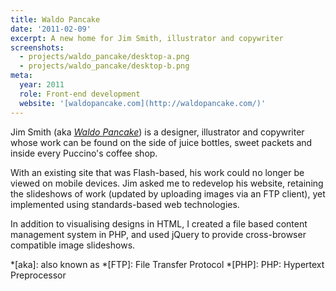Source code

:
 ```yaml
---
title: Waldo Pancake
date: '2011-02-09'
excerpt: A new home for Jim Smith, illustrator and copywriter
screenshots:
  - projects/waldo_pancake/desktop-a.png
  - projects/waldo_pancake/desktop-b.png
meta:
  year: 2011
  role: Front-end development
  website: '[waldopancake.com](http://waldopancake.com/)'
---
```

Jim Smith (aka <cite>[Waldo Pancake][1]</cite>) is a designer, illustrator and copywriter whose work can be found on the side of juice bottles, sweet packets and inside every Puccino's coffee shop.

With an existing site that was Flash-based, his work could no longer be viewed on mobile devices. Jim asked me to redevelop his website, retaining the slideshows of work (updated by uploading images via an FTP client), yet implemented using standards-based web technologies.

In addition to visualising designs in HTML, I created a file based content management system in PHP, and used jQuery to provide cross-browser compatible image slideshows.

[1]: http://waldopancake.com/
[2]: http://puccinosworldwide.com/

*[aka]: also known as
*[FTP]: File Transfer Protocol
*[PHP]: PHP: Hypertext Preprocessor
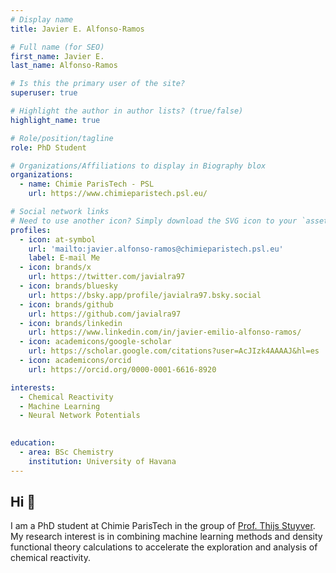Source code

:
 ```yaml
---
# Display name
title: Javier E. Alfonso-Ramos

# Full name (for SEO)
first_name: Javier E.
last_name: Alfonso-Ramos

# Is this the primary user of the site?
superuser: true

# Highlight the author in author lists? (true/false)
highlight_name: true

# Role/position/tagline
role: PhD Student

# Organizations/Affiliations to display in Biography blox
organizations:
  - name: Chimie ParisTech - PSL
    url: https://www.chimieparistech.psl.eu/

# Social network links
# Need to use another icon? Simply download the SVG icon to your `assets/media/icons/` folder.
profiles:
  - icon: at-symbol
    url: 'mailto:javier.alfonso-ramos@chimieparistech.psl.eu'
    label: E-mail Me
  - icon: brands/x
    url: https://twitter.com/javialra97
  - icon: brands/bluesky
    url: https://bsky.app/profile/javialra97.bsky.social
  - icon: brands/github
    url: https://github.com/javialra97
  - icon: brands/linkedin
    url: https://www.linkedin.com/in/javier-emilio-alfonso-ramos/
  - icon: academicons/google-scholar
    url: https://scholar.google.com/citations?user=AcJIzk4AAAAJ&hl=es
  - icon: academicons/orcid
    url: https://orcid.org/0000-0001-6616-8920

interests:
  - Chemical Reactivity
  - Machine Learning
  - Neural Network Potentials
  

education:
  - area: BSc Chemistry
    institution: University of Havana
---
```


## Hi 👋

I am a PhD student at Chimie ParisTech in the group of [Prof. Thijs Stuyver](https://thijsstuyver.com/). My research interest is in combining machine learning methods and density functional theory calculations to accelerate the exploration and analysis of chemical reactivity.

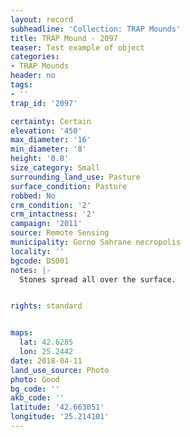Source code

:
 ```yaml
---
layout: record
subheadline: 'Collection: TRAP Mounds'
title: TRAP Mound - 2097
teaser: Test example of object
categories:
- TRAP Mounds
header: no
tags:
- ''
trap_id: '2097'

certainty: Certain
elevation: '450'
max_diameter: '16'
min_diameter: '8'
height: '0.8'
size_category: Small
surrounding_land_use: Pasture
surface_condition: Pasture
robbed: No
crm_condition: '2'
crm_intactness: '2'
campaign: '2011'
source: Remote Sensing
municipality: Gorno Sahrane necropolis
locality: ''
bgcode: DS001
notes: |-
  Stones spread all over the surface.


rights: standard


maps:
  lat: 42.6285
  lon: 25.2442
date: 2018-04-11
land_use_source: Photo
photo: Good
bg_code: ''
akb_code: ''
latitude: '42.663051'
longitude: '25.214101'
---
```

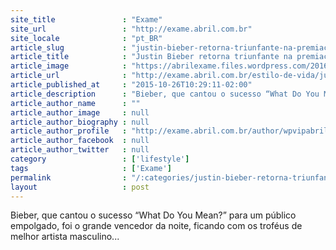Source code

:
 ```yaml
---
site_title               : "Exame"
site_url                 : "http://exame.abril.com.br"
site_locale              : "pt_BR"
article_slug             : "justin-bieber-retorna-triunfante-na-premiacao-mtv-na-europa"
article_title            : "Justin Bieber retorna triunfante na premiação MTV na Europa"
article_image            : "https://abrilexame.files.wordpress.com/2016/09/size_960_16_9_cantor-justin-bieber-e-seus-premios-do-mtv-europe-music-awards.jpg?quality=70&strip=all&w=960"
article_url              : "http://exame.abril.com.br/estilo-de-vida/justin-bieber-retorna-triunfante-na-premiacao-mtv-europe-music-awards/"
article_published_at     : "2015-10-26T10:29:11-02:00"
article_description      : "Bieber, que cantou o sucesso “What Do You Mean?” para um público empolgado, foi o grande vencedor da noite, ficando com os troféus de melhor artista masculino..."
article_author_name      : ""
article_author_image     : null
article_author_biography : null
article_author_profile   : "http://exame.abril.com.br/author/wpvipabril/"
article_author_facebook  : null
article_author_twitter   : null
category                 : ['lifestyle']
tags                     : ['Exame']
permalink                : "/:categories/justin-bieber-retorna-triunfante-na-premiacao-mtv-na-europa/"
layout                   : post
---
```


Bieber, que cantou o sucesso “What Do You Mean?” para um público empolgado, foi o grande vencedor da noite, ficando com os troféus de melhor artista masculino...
---
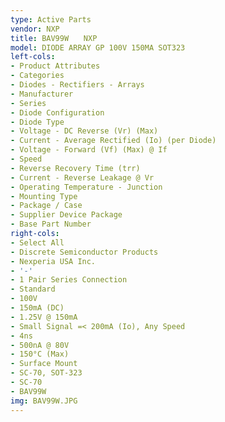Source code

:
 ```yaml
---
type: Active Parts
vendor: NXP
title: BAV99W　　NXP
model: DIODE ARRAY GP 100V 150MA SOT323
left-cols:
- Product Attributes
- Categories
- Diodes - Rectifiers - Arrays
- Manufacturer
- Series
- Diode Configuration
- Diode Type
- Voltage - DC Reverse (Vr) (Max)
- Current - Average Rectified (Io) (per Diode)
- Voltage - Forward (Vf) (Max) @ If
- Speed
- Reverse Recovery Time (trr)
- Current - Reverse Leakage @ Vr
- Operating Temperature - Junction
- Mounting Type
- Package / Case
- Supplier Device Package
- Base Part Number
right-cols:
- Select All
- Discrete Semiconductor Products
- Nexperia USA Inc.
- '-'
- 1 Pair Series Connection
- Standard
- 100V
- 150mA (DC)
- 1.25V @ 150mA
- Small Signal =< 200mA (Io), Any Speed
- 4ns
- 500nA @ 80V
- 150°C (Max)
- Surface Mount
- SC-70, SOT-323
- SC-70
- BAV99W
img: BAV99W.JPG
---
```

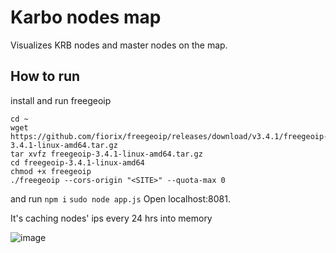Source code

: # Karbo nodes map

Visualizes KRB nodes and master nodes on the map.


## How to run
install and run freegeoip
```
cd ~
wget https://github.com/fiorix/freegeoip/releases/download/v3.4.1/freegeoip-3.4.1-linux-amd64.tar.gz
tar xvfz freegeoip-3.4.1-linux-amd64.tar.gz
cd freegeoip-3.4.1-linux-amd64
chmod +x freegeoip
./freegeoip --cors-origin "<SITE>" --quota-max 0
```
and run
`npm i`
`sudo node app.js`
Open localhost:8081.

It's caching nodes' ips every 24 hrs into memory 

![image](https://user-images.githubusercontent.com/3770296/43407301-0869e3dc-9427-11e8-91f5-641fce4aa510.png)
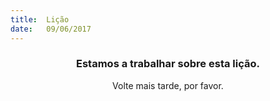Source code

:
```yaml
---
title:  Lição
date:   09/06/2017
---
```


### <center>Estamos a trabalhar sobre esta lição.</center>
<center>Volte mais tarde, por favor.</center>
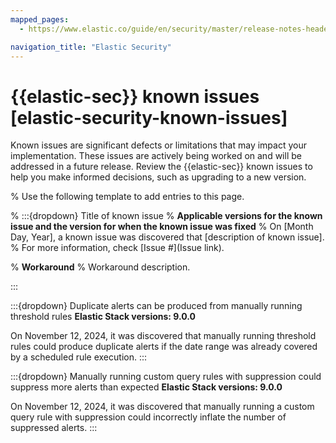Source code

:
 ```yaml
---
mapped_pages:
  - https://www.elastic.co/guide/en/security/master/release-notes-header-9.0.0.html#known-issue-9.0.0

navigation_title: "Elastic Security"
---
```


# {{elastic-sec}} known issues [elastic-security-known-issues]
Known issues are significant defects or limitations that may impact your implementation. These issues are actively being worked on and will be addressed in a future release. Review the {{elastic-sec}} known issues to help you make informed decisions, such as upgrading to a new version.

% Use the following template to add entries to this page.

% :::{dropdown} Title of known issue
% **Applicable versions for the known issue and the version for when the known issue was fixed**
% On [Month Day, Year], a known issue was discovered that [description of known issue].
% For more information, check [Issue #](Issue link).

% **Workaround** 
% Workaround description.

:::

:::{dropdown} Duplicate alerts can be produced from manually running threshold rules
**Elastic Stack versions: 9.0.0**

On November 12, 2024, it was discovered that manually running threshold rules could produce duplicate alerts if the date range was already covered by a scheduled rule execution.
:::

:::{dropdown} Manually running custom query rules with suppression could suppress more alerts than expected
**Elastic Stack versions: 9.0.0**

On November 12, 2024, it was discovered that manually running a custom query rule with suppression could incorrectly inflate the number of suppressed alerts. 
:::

Assignment: Return, from the data, each line that has the word "Mean" in it.

Result:
article_description      : "Bieber, que cantou o sucesso “What Do You Mean?” para um público empolgado, foi o grande vencedor da noite, ficando com os troféus de melhor artista masculino..."
Bieber, que cantou o sucesso “What Do You Mean?” para um público empolgado, foi o grande vencedor da noite, ficando com os troféus de melhor artista masculino...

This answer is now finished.